Poor blood sugar control:
Consistently high blood sugar levels can contribute to the development and progression of diabetic retinopathy. Keeping blood glucose levels within the target range recommended by your healthcare provider is crucial in minimizing the risk.
High blood pressure:
Uncontrolled hypertension (high blood pressure) can further damage the blood vessels in the retina. People with diabetes and high blood pressure have an increased risk of developing diabetic retinopathy and experiencing its progression.
High cholesterol levels:
Elevated levels of cholesterol, particularly LDL (bad) cholesterol, can increase the risk and severity of diabetic retinopathy. Proper management of cholesterol levels through lifestyle modifications and, if necessary, medication can help mitigate this risk.
Pregnant women with diabetes, particularly those with poor blood sugar control, are at higher risk of developing diabetic retinopathy.
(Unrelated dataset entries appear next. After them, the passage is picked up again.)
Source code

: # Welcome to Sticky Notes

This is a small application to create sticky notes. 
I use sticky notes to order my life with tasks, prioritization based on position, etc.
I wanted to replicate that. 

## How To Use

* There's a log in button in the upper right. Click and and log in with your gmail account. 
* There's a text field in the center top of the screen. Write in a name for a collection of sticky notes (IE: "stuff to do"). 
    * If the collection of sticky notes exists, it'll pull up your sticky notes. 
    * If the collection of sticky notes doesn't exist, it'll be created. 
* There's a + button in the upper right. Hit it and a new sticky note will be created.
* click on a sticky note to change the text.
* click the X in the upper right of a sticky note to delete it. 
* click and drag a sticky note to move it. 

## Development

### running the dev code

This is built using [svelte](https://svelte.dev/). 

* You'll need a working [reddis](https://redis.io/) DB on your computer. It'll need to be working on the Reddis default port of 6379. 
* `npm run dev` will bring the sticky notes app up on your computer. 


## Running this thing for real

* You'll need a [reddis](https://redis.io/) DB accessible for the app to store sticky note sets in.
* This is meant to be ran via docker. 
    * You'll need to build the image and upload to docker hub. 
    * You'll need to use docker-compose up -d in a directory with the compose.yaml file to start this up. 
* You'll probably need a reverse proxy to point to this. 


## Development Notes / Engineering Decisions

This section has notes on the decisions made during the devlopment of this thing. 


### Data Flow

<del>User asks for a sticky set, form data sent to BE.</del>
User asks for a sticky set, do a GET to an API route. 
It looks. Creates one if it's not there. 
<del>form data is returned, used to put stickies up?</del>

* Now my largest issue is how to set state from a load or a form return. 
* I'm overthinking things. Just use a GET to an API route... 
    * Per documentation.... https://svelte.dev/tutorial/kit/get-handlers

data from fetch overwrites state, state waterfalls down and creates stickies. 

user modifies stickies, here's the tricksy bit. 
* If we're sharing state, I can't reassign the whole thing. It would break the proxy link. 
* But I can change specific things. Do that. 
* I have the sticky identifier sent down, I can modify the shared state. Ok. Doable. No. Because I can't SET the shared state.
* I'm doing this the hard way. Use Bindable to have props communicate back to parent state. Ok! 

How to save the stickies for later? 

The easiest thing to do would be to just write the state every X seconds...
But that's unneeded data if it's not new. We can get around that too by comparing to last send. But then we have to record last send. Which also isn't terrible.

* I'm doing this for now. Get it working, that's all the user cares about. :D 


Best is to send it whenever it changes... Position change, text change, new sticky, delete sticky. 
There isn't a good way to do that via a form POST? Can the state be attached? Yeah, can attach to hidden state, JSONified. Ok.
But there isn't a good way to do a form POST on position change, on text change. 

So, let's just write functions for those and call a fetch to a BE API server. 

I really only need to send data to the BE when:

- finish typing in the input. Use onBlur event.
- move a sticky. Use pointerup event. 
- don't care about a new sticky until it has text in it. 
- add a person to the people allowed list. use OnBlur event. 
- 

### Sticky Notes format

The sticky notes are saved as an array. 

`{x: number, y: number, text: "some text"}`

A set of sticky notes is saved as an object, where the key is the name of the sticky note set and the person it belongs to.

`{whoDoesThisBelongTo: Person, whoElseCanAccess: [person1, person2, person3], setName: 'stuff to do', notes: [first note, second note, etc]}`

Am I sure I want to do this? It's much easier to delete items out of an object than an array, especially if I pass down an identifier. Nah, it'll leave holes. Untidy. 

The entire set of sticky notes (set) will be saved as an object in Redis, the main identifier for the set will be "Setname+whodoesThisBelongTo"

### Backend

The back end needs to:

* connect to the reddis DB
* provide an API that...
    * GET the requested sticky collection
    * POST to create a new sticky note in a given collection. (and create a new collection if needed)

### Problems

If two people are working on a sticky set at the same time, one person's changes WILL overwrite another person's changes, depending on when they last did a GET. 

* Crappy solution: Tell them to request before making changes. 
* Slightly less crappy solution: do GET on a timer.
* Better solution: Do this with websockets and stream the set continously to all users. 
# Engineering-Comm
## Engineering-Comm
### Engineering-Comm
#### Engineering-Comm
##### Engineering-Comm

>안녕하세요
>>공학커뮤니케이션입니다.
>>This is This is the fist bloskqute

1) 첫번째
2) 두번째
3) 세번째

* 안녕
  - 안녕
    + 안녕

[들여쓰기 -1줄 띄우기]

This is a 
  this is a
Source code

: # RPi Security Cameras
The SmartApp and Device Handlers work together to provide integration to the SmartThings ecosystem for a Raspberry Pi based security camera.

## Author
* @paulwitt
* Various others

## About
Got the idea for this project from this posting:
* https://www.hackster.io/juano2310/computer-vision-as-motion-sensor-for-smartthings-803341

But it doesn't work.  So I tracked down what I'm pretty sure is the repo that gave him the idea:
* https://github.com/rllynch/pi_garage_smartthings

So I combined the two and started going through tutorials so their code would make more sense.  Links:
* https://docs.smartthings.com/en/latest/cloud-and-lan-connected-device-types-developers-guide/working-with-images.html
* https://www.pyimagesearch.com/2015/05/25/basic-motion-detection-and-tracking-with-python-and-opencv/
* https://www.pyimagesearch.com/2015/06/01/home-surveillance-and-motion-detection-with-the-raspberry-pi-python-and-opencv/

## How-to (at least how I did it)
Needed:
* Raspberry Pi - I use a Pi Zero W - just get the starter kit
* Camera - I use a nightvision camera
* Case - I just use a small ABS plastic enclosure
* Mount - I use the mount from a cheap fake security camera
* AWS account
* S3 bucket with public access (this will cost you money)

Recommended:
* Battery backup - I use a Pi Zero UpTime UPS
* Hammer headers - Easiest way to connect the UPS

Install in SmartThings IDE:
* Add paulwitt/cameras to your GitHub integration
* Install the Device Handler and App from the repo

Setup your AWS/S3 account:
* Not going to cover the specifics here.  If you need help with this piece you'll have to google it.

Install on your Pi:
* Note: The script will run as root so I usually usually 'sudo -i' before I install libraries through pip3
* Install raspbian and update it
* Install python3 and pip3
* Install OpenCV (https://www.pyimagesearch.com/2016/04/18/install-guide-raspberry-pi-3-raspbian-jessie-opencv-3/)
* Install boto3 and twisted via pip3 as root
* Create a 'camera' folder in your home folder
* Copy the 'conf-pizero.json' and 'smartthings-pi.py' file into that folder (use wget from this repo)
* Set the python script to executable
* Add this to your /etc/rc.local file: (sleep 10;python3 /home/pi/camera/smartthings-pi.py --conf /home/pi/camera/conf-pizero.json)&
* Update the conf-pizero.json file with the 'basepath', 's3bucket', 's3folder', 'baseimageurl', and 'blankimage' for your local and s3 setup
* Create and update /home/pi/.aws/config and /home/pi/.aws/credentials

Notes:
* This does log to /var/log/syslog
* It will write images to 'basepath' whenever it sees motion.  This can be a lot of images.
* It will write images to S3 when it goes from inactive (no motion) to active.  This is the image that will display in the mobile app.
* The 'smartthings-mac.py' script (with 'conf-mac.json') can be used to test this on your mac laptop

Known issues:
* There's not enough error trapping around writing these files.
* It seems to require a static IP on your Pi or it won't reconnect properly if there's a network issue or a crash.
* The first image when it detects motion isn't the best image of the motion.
This condition, known as gestational diabetes, requires careful monitoring and management to reduce the risk of complications.
Smoking increases the risk of various complications associated with diabetes, including diabetic retinopathy. Smoking damages blood vessels and reduces blood flow, which can exacerbate the damage caused by diabetes on the retinal blood vessels.
There may be a genetic predisposition to developing diabetic retinopathy. Some individuals may be more susceptible to the condition due to their genetic makeup.
It’s important to note that while these risk factors increase the likelihood of developing diabetic retinopathy, they do not guarantee its occurrence. Additionally, some individuals without these risk factors may still develop the condition. Regular eye examinations, as recommended by your healthcare provider, are crucial for early detection and appropriate management of diabetic retinopathy. By effectively managing diabetes, maintaining a healthy lifestyle, and seeking regular eye care, you can reduce your risk of developing or experiencing severe complications from diabetic retinopathy.